Moreover, it is widely felt that small firms did not benefit from this. Small firms, particularly those in the services sector, were left out, and, consequently, they suffered.
Data from a World Bank survey conducted in mid-2021 shows that 42 percent of small firms underwent a form of closure, and experienced a 40 percent decrease in sales, and a 26 percent drop in employment. Small firms in the services sector had a 67 percent drop in sales in mid-2021 and were 20-30 percent more likely to exit the market.
The economy grew by 2.7 percent in the third quarter of 2021 relative to the third quarter in 2020, which decreased by -2.2 percent.
One has to be careful when computing and comparing growth rates to a reference year where growth was negative. Such a negative rate means that the economy would barely return to its level in the third quarter in 2019, which was not a great year either, but it was a pre-pandemic year.
The fact that the unemployment rate reached 23.2 percent during the third quarter of 2021 should have sent everyone scurrying for solutions. But it did not. One in two of the youths aged 15-24 years is unemployed. Those are all alarming rates that confirm the need for a set of solutions that depart from the regular track.
Due to the dire circumstances, the income declined, as did wealth. The pandemic hit Jordan after a decade of low growth and negative per capita income growth rates, such that people resorted to spending from their savings, thus depleting their wealth, which was already falling.

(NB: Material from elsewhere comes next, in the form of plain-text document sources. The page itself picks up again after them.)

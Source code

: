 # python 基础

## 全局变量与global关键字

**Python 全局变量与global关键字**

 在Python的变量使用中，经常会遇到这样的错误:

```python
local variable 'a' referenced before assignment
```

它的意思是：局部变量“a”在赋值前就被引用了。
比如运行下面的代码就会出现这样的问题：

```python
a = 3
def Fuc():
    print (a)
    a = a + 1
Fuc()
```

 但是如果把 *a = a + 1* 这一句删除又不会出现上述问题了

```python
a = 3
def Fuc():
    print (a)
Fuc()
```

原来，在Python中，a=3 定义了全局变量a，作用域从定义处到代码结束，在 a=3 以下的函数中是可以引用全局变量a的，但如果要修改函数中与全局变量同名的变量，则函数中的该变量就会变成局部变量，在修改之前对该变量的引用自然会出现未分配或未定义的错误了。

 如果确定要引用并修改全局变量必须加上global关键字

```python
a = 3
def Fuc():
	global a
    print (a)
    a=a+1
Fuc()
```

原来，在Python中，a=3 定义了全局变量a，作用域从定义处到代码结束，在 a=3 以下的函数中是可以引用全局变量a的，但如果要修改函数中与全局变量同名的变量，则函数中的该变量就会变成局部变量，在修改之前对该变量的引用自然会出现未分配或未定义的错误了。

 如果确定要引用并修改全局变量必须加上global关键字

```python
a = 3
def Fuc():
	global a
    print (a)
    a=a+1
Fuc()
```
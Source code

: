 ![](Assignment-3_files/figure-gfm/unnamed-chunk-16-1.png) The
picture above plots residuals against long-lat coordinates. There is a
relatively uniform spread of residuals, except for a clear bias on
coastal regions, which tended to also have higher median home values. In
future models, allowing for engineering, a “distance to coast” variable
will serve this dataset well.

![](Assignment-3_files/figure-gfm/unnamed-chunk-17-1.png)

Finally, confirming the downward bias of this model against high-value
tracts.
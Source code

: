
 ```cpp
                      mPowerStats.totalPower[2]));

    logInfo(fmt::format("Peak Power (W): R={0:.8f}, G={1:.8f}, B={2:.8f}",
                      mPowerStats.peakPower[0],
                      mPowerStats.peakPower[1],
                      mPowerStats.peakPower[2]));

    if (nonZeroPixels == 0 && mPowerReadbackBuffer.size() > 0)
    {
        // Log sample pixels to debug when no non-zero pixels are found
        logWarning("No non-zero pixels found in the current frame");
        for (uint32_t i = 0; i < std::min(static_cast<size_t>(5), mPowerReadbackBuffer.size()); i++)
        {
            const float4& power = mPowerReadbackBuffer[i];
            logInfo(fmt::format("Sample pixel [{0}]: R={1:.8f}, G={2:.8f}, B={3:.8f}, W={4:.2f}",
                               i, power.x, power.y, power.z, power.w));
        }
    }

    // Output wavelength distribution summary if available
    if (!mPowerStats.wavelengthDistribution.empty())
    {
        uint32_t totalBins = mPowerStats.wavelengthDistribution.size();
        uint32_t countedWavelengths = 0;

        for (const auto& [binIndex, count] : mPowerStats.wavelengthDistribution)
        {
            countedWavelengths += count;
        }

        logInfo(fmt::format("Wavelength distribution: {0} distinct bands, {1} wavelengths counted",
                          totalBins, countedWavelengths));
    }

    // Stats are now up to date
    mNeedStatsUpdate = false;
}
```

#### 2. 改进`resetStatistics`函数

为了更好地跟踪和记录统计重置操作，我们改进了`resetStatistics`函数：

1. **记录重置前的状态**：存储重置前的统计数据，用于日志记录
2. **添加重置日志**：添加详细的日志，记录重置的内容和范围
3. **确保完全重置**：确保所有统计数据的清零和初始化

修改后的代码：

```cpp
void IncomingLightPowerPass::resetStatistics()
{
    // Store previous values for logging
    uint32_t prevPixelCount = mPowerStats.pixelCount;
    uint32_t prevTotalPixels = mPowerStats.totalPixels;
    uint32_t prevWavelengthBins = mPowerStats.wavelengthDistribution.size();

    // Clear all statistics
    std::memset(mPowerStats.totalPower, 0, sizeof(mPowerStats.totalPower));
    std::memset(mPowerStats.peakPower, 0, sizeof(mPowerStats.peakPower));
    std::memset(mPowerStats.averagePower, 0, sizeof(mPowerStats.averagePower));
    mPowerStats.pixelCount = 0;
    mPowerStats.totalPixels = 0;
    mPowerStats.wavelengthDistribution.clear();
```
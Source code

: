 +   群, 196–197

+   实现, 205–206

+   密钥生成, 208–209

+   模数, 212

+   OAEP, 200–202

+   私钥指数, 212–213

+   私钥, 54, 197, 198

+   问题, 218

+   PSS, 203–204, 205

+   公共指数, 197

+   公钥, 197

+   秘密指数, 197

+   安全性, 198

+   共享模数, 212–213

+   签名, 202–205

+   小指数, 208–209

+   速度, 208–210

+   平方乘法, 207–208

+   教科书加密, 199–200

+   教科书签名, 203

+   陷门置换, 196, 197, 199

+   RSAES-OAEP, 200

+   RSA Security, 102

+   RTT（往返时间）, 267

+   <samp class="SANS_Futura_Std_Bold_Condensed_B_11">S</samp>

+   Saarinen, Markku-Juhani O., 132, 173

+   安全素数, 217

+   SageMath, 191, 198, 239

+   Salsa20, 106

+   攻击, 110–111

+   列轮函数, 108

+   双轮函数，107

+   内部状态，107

During 1995-2018, the wealth per capita in Jordan had already declined by 5 percent. This is significant since Jordanians were already poor. The average citizen in the group of other upper-middle-income countries, among which Jordan is classified, has 4.3 times as much wealth as an average Jordanian.
The public debt has already increased to about 113 percent of the GDP as a result of the closures during most of 2020. Such high debt levels, especially given that the government borrows to cover its current expenditures (salaries, pensions, rents, and debt service), undermines the effectiveness of the fiscal policy and the government’s ability to implement the necessary countercyclical economic policy and increase investment in human and physical capital (which have been falling in recent years), as well as its capacity to boost private sector confidence.
This year is not a normal year, and it should not be treated simply as another low-growth year. Global institutions predict a 2.3 percent real growth rate; the government budget predicts a 2.7 percent growth rate. While the latter is more optimistic, the stipulated increase in tax collections and fees, as well as the removal of subsidies (as stipulated already in speeches and published government reports), will not lead to an expansion in the economy.
Let us hope this year is treated with the sense of urgency it deserves.